### [Exercise aim]
In the entries below, count every line containing "pattern". Return the number and nothing else.

::: Data for the task

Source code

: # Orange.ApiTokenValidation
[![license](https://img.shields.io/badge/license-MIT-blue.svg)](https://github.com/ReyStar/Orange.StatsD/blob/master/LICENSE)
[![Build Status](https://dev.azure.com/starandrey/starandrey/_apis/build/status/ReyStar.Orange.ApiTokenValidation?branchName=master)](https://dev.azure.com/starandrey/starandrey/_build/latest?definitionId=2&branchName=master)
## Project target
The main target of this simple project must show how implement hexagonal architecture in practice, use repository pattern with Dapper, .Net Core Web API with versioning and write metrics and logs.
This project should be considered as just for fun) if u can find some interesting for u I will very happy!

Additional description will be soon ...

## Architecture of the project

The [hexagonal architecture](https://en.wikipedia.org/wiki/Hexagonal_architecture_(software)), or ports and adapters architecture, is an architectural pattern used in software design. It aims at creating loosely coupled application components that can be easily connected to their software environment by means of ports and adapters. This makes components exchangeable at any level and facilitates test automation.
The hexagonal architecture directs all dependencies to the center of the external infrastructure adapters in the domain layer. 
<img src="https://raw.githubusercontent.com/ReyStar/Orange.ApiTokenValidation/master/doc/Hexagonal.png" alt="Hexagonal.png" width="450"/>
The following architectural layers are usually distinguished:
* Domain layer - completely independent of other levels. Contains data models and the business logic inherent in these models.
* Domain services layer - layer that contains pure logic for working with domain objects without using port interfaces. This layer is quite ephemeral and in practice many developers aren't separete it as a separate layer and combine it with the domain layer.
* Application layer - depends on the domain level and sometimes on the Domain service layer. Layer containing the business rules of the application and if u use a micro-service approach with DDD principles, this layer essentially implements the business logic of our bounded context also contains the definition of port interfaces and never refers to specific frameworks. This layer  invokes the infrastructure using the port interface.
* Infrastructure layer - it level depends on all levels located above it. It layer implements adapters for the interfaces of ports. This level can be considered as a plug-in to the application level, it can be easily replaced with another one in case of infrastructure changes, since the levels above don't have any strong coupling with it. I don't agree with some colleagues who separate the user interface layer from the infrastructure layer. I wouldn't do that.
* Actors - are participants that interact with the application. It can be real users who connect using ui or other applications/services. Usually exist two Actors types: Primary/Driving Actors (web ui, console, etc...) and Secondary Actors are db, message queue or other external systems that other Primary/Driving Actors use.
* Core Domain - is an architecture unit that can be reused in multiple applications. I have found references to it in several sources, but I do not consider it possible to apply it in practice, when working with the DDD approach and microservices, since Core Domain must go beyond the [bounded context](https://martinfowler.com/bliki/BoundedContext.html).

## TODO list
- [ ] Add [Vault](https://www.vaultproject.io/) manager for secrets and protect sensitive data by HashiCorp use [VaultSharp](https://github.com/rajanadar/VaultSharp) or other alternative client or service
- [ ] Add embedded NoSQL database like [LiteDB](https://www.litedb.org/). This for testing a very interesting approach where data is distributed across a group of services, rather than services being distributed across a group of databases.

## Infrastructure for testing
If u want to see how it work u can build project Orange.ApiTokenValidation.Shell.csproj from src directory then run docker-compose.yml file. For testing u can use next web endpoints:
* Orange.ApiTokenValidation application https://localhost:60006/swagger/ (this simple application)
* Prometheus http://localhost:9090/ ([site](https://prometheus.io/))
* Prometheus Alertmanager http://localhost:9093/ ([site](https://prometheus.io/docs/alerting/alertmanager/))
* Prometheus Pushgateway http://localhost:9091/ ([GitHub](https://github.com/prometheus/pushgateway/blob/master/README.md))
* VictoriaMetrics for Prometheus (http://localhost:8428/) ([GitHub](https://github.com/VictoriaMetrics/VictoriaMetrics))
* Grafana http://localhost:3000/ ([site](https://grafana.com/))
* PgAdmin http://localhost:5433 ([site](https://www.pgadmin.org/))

::::::

### [Reply to the task]
2